Le groupe américain de renseignement commercial ZoomInfo a annoncé la fermeture progressive de son centre de développement israélien de Raanana, une décision qui entraînera le licenciement d’environ 300 employés d’ici la fin de l’année.
L’annonce a été faite dimanche matin lors d’une réunion surprise organisée avec les salariés par le directeur mondial des ressources humaines de l’entreprise, Chad Herring, spécialement venu en Israël. La première vague de licenciements interviendra dès la fin du mois en cours, avant une fermeture complète du site d’ici fin 2026.
La majorité des employés concernés travaillent dans les domaines technologiques : ingénierie, gestion de produits, données et développement logiciel.
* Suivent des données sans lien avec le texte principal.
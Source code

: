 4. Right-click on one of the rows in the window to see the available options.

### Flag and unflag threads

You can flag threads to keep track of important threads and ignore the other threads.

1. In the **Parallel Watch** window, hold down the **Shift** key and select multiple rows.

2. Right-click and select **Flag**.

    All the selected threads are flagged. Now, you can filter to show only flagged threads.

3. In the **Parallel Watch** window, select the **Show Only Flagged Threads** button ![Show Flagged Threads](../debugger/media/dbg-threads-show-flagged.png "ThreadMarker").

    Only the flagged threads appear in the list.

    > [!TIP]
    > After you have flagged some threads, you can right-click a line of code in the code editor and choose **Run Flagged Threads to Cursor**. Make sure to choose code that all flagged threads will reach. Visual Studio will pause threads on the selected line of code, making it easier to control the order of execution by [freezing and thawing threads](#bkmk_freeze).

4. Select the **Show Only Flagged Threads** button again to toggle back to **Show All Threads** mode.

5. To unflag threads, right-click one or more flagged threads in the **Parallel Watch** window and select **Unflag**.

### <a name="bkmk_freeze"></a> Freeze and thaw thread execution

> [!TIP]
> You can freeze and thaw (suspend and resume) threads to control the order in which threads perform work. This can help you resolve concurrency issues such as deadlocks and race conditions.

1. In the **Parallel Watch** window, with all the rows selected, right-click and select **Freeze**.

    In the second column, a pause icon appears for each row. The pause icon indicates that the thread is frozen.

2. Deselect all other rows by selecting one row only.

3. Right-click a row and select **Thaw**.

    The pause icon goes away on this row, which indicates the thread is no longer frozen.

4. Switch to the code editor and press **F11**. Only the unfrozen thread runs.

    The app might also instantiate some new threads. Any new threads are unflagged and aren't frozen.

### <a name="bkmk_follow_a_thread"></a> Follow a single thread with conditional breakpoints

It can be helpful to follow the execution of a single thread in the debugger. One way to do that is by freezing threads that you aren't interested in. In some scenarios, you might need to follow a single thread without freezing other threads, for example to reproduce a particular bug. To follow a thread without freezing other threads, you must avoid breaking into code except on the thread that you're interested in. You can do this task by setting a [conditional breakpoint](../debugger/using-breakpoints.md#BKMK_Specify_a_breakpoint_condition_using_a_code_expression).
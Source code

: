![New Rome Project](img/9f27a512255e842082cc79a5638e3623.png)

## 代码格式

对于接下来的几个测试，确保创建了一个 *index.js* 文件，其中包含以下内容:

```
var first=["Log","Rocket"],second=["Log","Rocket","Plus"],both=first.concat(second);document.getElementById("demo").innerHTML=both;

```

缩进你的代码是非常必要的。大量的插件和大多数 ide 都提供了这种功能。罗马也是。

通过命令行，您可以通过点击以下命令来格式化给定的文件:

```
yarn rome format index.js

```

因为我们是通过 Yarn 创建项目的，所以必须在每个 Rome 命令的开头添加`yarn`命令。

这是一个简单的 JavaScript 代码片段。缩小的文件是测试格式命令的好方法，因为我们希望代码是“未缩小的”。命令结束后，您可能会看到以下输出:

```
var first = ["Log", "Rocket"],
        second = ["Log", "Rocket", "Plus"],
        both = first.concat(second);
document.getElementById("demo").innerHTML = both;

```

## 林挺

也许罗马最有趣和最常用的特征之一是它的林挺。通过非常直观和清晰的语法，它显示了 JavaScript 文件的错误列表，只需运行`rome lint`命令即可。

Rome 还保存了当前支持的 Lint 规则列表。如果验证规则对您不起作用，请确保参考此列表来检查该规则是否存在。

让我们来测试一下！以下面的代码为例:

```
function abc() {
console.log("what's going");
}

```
Les salariés devraient recevoir dans les prochains jours des informations détaillées concernant leur date de départ ainsi que leurs indemnités.
Fondée en 2000 par l’entrepreneur israélien Yonatan Stern, ZoomInfo avait d’abord été rachetée en 2017 par le fonds américain Great Hill Partners, avant d’être acquise deux ans plus tard par son concurrent américain DiscoverOrg. Ce dernier avait finalement choisi de conserver le nom ZoomInfo.
En 2021, le groupe avait renforcé sa présence en Israël avec le rachat de la startup israélienne Chorus pour 575 millions de dollars.
La fermeture du centre israélien intervient dans un contexte difficile pour l’entreprise, confrontée à un ralentissement de sa croissance, à une concurrence accrue ainsi qu’aux profondes mutations provoquées par l’intelligence artificielle dans le secteur du renseignement commercial et des technologies de données.
L’annonce survient également à la veille de la publication des résultats trimestriels du groupe. Au cours des douze derniers mois, l’action ZoomInfo a chuté de 38 % à Wall Street, reflétant les inquiétudes des investisseurs face aux difficultés du groupe dans un marché technologique en pleine transformation.